How much longer before the world’s crude inventory storage tanks fill to maximum capacity?
It’s become the dominant question in the oil market after the combination of a global economic paralysis and Saudi-Russia price war resulted in a staggering oversupply.
This mismatch between supply and demand drove oil prices to 18-year lows, and ultimately drove OPEC and Russia back to the negotiating table after a hearty nudge by US lawmakers.
A video conference on Thursday involving major oil producers bore fruit as the parties tentatively agreed to a production cut equivalent to 10 million barrels per day (bpd) or 10% of global supply.
The scale of the cuts is unprecedented. “The biggest one-off cut previously agreed by OPEC alone was 2.2 million bpd during the 2008 financial crisis,” Reuters reported.
Oil prices rallied early Thursday, but closed lower, a sign of the market’s disappointment with the outcome.
A final deal took shape over the weekend. The OPEC+ group said it would cut production by 9.7 million bpd after allowing Mexico a smaller cut than originally demanded.
The size of the cut was less than most demand destruction estimates. Trafigura’s chief economist figures demand could fall by 30 million bpd in April.
The dynamics of the situation are so fluid, it’s anyone’s guess how the fundamentals will shake out.
What is certain is crude inventories will remain the key barometer for the supply-demand balance.
Crude inventory data has already yielded insight into how the coronavirus has shaped the oil market on global, regional, country and location basis.

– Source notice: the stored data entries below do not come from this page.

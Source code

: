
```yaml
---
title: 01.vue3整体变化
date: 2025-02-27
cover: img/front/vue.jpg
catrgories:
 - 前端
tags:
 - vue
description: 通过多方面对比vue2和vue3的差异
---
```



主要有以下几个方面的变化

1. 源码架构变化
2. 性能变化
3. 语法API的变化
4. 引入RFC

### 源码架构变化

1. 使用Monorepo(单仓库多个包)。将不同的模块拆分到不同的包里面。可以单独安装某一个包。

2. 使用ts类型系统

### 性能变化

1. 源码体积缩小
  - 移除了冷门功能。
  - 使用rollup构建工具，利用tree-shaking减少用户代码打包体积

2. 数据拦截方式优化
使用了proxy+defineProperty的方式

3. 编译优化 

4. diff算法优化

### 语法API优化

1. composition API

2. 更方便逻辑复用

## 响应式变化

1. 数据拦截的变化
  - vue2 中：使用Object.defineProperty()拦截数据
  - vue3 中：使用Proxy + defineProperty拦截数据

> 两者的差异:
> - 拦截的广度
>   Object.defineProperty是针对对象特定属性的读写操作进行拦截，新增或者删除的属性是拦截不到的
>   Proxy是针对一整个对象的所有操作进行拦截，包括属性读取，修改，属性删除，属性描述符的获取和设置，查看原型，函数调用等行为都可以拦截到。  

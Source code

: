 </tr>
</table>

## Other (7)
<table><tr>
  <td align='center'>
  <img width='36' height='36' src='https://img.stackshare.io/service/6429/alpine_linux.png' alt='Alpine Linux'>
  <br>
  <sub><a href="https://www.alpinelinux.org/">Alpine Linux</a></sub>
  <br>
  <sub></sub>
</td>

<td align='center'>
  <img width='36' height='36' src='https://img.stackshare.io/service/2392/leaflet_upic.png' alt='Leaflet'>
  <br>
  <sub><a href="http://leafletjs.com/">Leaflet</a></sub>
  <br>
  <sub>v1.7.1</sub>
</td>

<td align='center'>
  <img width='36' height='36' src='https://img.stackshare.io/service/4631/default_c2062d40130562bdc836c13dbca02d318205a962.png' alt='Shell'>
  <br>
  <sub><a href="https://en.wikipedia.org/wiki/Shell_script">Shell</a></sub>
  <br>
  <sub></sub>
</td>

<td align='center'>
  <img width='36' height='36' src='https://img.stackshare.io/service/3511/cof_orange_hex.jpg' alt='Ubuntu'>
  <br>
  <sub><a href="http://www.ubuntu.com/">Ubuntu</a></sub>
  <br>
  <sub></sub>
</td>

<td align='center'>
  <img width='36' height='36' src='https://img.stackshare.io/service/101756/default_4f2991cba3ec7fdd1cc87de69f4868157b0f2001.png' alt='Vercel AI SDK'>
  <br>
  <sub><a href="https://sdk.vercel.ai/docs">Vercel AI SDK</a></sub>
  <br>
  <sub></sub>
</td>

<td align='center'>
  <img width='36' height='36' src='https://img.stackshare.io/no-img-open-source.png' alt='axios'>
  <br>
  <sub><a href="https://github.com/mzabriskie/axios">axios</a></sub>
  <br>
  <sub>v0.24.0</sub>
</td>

Let’s take a look at some takeaways derived from Ursa’s weekly measurements of crude inventories around the world using radar satellite imagery.
First, the impact on inventories has followed a similar path as the virus itself, starting in China and spreading to the rest of Asia before hitting Europe and the US.
After a period of consistent builds, China’s inventories have flattened suggesting a return to normal economic activity.
In Shandong Province, home to most of China’s independent “teapot” refineries, crude inventories have fallen the last three weeks after 14 straight builds, indicating an uptick in refinery runs.
The same trend is visible in Southeast Asia where inventories have eased the last two weeks.
The next phase of inventory builds will likely shift outside Asia, mimicking the path of the outbreak.
The oil futures market quickly shifted into a massive contango, creating a financial incentive to store barrels in anticipation of oversupply.
Last week, stocks at Cushing, Oklahoma — the delivery point for the NYMEX WTI futures contract — jumped more than 6 million barrels.
A driving force behind the inventory builds will be refinery run cuts.
From India to Europe and the US, refinery processing rates are dropping.
US Gulf Coast
The utilization rate in PADD 3 (US Gulf Coast) averaged 81.9% last week, the lowest level since 2017 during Hurricane Harvey, according to the EIA.
The depressed demand will be especially apparent heading into summer at a time when refinery utilization typically peaks.
This will also coincide with a huge glut of supply hitting the market. Keep in mind that OPEC and Russia started a price war last month, which resulted in record-high April loadings.
Those crude tankers are sailing the ocean, and when the cargoes arrive a large percentage won’t find a home, but will end up in storage.
One corner of the world that will draw unwanted barrels is the Caribbean.
“The Caribbean offers an attractive storage alternative, provided that capacity can be secured,” according to Sandy Fielden, director of oil research at Morningstar Commodities.
“The Caribbean is strategically located at the crossroads of international crude trade routes between the northern and southern hemispheres as well as the Atlantic and Pacific oceans,” he writes.
Nearby are 56 refineries with 9.9 million bpd capacity and the Caribbean boosts nine deep-water ports capable of serving VLCC tankers, Sandy notes.
Armed with Ursa storage data, Sandy authored this research piece, titled, Caribbean Vacation for Surplus Crude? Island terminals offer convenient access.
Sandy highlighted an example of inventories rising at a pair of Buckeye-owned terminals in Freeport, Bahamas and Castries, St. Lucia.
As a region, empty storage still exists, but Sandy suspects that will change soon.
“We assume this spare capacity is already leased and should fill up in coming weeks as cargoes are shipped from Gulf Coast and Latin American ports,” he says.
This view can be applied to a broader geographic swath. The logistics of moving vast amounts of oil into storage are considerable.
It’s not surprising that while folks are talking about spare storage running out, the actual filling takes time.
Just take a look at key hubs in terms of capacity utilization:
The caveat here is that the past isn’t necessarily prologue.
The rate of inventory builds should grow exponentially, as “easy” storage locations are filled, and then slow as supply turns to spots more difficult to access from a logistics standpoint.